Your goal: An exact transcription of the entries is required, with no images included.

(Rendered images with source text)

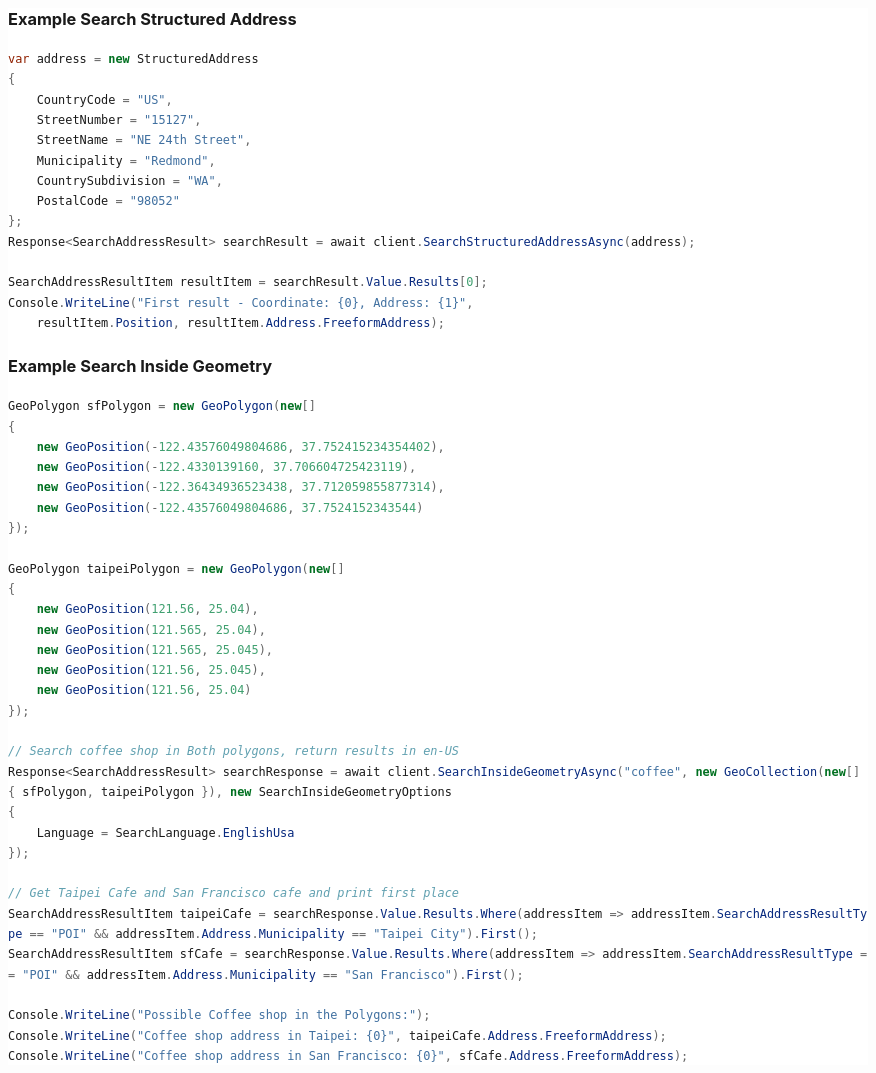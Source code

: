 ### Example Search Structured Address

```C# Snippet:SearchStructuredAddress
var address = new StructuredAddress
{
    CountryCode = "US",
    StreetNumber = "15127",
    StreetName = "NE 24th Street",
    Municipality = "Redmond",
    CountrySubdivision = "WA",
    PostalCode = "98052"
};
Response<SearchAddressResult> searchResult = await client.SearchStructuredAddressAsync(address);

SearchAddressResultItem resultItem = searchResult.Value.Results[0];
Console.WriteLine("First result - Coordinate: {0}, Address: {1}",
    resultItem.Position, resultItem.Address.FreeformAddress);
```

### Example Search Inside Geometry

```C# Snippet:SearchInsideGeometry
GeoPolygon sfPolygon = new GeoPolygon(new[]
{
    new GeoPosition(-122.43576049804686, 37.752415234354402),
    new GeoPosition(-122.4330139160, 37.706604725423119),
    new GeoPosition(-122.36434936523438, 37.712059855877314),
    new GeoPosition(-122.43576049804686, 37.7524152343544)
});

GeoPolygon taipeiPolygon = new GeoPolygon(new[]
{
    new GeoPosition(121.56, 25.04),
    new GeoPosition(121.565, 25.04),
    new GeoPosition(121.565, 25.045),
    new GeoPosition(121.56, 25.045),
    new GeoPosition(121.56, 25.04)
});

// Search coffee shop in Both polygons, return results in en-US
Response<SearchAddressResult> searchResponse = await client.SearchInsideGeometryAsync("coffee", new GeoCollection(new[] { sfPolygon, taipeiPolygon }), new SearchInsideGeometryOptions
{
    Language = SearchLanguage.EnglishUsa
});

// Get Taipei Cafe and San Francisco cafe and print first place
SearchAddressResultItem taipeiCafe = searchResponse.Value.Results.Where(addressItem => addressItem.SearchAddressResultType == "POI" && addressItem.Address.Municipality == "Taipei City").First();
SearchAddressResultItem sfCafe = searchResponse.Value.Results.Where(addressItem => addressItem.SearchAddressResultType == "POI" && addressItem.Address.Municipality == "San Francisco").First();

Console.WriteLine("Possible Coffee shop in the Polygons:");
Console.WriteLine("Coffee shop address in Taipei: {0}", taipeiCafe.Address.FreeformAddress);
Console.WriteLine("Coffee shop address in San Francisco: {0}", sfCafe.Address.FreeformAddress);
```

Task result:
Source code

: ### Example Search Structured Address

```C# Snippet:SearchStructuredAddress
var address = new StructuredAddress
{
    CountryCode = "US",
    StreetNumber = "15127",
    StreetName = "NE 24th Street",
    Municipality = "Redmond",
    CountrySubdivision = "WA",
    PostalCode = "98052"
};
Response<SearchAddressResult> searchResult = await client.SearchStructuredAddressAsync(address);

SearchAddressResultItem resultItem = searchResult.Value.Results[0];
Console.WriteLine("First result - Coordinate: {0}, Address: {1}",
    resultItem.Position, resultItem.Address.FreeformAddress);
```

### Example Search Inside Geometry

```C# Snippet:SearchInsideGeometry
GeoPolygon sfPolygon = new GeoPolygon(new[]
{
    new GeoPosition(-122.43576049804686, 37.752415234354402),
    new GeoPosition(-122.4330139160, 37.706604725423119),
    new GeoPosition(-122.36434936523438, 37.712059855877314),
    new GeoPosition(-122.43576049804686, 37.7524152343544)
});

GeoPolygon taipeiPolygon = new GeoPolygon(new[]
{
    new GeoPosition(121.56, 25.04),
    new GeoPosition(121.565, 25.04),
    new GeoPosition(121.565, 25.045),
    new GeoPosition(121.56, 25.045),
    new GeoPosition(121.56, 25.04)
});

// Search coffee shop in Both polygons, return results in en-US
Response<SearchAddressResult> searchResponse = await client.SearchInsideGeometryAsync("coffee", new GeoCollection(new[] { sfPolygon, taipeiPolygon }), new SearchInsideGeometryOptions
{
    Language = SearchLanguage.EnglishUsa
});

// Get Taipei Cafe and San Francisco cafe and print first place
SearchAddressResultItem taipeiCafe = searchResponse.Value.Results.Where(addressItem => addressItem.SearchAddressResultType == "POI" && addressItem.Address.Municipality == "Taipei City").First();
SearchAddressResultItem sfCafe = searchResponse.Value.Results.Where(addressItem => addressItem.SearchAddressResultType == "POI" && addressItem.Address.Municipality == "San Francisco").First();

Console.WriteLine("Possible Coffee shop in the Polygons:");
Console.WriteLine("Coffee shop address in Taipei: {0}", taipeiCafe.Address.FreeformAddress);
Console.WriteLine("Coffee shop address in San Francisco: {0}", sfCafe.Address.FreeformAddress);
```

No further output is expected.